Replacing meats with plants in a high-tech fashion is estimated to eat 10% of the traditional meat market over the next decade and will reach $140 billion. The powerful meat industry is fighting back by insisting the terms “meat” and “milk” can not be used if they did not originate from an animal.
How similar are plant-based meats today to the real thing? Apparently enough to worry the meat industry. In France, the pork lobby INAPORC has accused vegan bacon producer La Vie of unfair competition. In response, La Vie posted a full-page daily newspaper “love letter” to INAPORC thanking them for the compliment. The French government was not amused and issued a labeling ban of terms such as “sausage,” “steak,” and pertinently, “bacon” on packaging for plant-based products. This was set to go into effect on October 1, but the French high court Conseil d’Etat paused the ban to assess its legality and proposed timescale. Stay tuned for further developments!
Conclusion
Some meat titans see the writing on the wall and have begun investing in their own plant-based innovations. Fast food burger joints are opening up to non-meat burgers. There is evidently more difficulty in coming up with desirable plant-based seafood, not that a lot of companies are not trying the use of seaweeds. As for cheeses, improvements using old-world methods with innovative plant ingredients are being made that already rival bland, processed American cheese.

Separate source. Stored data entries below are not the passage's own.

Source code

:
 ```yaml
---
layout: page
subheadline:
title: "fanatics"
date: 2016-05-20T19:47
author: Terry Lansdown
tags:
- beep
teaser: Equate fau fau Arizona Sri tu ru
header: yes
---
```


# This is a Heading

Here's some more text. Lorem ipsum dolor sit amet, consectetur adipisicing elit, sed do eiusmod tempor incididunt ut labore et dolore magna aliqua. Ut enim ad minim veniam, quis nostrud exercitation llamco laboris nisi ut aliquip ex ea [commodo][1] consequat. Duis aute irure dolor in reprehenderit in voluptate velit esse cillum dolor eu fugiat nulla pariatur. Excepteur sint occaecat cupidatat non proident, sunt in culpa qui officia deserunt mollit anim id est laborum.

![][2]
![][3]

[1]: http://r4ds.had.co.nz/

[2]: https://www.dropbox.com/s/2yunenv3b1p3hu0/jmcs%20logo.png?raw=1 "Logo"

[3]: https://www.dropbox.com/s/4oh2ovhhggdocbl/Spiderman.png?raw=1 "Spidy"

In summary, we are on the threshold of an exciting food revolution unlike any we have witnessed in historic times. During a previous food revolution, the last wild cow, called aurochs, is thought to have been eaten in Poland in 1627. Now only domesticated breeds of cattle exist. What will happen to them and the other domesticated animals raised for food if we make a complete switch to plant-based and laboratory-grown foods? But maybe that is getting too far ahead of ourselves. In the meantime, let’s embrace the diversity that we get to choose and at the same time stay healthier while helping save the planet.